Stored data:
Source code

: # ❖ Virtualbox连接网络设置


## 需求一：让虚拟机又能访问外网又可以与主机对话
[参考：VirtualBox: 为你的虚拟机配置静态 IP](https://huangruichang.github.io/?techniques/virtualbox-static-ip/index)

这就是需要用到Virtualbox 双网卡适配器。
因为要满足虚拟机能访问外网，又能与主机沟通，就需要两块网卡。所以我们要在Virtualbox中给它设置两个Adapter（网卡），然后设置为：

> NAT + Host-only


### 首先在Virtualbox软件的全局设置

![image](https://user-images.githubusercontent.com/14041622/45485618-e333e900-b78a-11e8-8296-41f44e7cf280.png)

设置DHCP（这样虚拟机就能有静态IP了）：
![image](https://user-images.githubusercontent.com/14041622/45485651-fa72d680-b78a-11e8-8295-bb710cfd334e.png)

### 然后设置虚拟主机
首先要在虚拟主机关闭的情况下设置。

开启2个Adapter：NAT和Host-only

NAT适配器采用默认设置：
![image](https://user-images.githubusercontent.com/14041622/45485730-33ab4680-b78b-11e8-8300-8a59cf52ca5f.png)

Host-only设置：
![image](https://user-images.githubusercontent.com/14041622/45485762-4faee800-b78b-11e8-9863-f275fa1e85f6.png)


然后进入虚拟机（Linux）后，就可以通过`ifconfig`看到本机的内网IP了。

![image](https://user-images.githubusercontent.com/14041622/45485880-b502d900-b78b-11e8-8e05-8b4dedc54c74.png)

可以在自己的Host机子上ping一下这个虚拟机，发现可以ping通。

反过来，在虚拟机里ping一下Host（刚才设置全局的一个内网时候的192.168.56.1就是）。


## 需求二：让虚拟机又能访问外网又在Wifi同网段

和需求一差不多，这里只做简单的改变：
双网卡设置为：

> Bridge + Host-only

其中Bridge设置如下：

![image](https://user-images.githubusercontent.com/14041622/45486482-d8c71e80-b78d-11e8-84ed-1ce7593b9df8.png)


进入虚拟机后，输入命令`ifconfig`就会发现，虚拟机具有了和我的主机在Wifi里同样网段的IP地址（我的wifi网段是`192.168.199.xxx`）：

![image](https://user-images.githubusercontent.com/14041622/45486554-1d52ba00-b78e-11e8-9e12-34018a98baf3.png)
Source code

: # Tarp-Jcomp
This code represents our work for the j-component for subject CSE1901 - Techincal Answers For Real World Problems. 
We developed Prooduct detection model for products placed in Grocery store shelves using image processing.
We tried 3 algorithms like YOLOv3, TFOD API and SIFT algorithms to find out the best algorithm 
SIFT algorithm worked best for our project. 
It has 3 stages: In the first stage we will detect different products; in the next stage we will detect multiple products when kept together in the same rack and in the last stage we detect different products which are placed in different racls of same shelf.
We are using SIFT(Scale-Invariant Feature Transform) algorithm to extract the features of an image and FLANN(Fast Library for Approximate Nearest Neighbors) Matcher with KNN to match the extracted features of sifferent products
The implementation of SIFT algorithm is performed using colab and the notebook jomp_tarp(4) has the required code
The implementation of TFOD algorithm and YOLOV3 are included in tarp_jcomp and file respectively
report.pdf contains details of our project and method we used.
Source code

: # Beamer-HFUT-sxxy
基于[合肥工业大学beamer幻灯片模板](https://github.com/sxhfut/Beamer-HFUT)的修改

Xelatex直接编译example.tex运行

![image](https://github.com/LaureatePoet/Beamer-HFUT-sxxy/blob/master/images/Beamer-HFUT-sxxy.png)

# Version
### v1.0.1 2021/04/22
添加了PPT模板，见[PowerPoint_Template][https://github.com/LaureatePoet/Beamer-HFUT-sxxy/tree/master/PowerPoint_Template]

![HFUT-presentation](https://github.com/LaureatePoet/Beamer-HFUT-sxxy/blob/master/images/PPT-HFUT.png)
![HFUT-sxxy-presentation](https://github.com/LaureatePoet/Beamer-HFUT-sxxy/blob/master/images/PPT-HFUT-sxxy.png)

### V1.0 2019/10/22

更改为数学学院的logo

:: Exercise description ::
Word for word, write out all the lines shown above.

:: Exercise output ::
Source code

: # ❖ Virtualbox连接网络设置


## 需求一：让虚拟机又能访问外网又可以与主机对话
[参考：VirtualBox: 为你的虚拟机配置静态 IP](https://huangruichang.github.io/?techniques/virtualbox-static-ip/index)

这就是需要用到Virtualbox 双网卡适配器。
因为要满足虚拟机能访问外网，又能与主机沟通，就需要两块网卡。所以我们要在Virtualbox中给它设置两个Adapter（网卡），然后设置为：

> NAT + Host-only


### 首先在Virtualbox软件的全局设置

![image](https://user-images.githubusercontent.com/14041622/45485618-e333e900-b78a-11e8-8296-41f44e7cf280.png)

设置DHCP（这样虚拟机就能有静态IP了）：
![image](https://user-images.githubusercontent.com/14041622/45485651-fa72d680-b78a-11e8-8295-bb710cfd334e.png)

### 然后设置虚拟主机
首先要在虚拟主机关闭的情况下设置。

开启2个Adapter：NAT和Host-only

NAT适配器采用默认设置：
![image](https://user-images.githubusercontent.com/14041622/45485730-33ab4680-b78b-11e8-8300-8a59cf52ca5f.png)

Host-only设置：
![image](https://user-images.githubusercontent.com/14041622/45485762-4faee800-b78b-11e8-9863-f275fa1e85f6.png)


然后进入虚拟机（Linux）后，就可以通过`ifconfig`看到本机的内网IP了。

![image](https://user-images.githubusercontent.com/14041622/45485880-b502d900-b78b-11e8-8e05-8b4dedc54c74.png)

可以在自己的Host机子上ping一下这个虚拟机，发现可以ping通。

反过来，在虚拟机里ping一下Host（刚才设置全局的一个内网时候的192.168.56.1就是）。


## 需求二：让虚拟机又能访问外网又在Wifi同网段

和需求一差不多，这里只做简单的改变：
双网卡设置为：

> Bridge + Host-only

其中Bridge设置如下：

![image](https://user-images.githubusercontent.com/14041622/45486482-d8c71e80-b78d-11e8-84ed-1ce7593b9df8.png)


进入虚拟机后，输入命令`ifconfig`就会发现，虚拟机具有了和我的主机在Wifi里同样网段的IP地址（我的wifi网段是`192.168.199.xxx`）：

![image](https://user-images.githubusercontent.com/14041622/45486554-1d52ba00-b78e-11e8-9e12-34018a98baf3.png)
Source code

: # Tarp-Jcomp
This code represents our work for the j-component for subject CSE1901 - Techincal Answers For Real World Problems. 
We developed Prooduct detection model for products placed in Grocery store shelves using image processing.
We tried 3 algorithms like YOLOv3, TFOD API and SIFT algorithms to find out the best algorithm 
SIFT algorithm worked best for our project. 
It has 3 stages: In the first stage we will detect different products; in the next stage we will detect multiple products when kept together in the same rack and in the last stage we detect different products which are placed in different racls of same shelf.
We are using SIFT(Scale-Invariant Feature Transform) algorithm to extract the features of an image and FLANN(Fast Library for Approximate Nearest Neighbors) Matcher with KNN to match the extracted features of sifferent products
The implementation of SIFT algorithm is performed using colab and the notebook jomp_tarp(4) has the required code
The implementation of TFOD algorithm and YOLOV3 are included in tarp_jcomp and file respectively
report.pdf contains details of our project and method we used.
Source code

: # Beamer-HFUT-sxxy
基于[合肥工业大学beamer幻灯片模板](https://github.com/sxhfut/Beamer-HFUT)的修改

Xelatex直接编译example.tex运行

![image](https://github.com/LaureatePoet/Beamer-HFUT-sxxy/blob/master/images/Beamer-HFUT-sxxy.png)

# Version
### v1.0.1 2021/04/22
添加了PPT模板，见[PowerPoint_Template][https://github.com/LaureatePoet/Beamer-HFUT-sxxy/tree/master/PowerPoint_Template]

![HFUT-presentation](https://github.com/LaureatePoet/Beamer-HFUT-sxxy/blob/master/images/PPT-HFUT.png)
![HFUT-sxxy-presentation](https://github.com/LaureatePoet/Beamer-HFUT-sxxy/blob/master/images/PPT-HFUT-sxxy.png)

### V1.0 2019/10/22

更改为数学学院的logo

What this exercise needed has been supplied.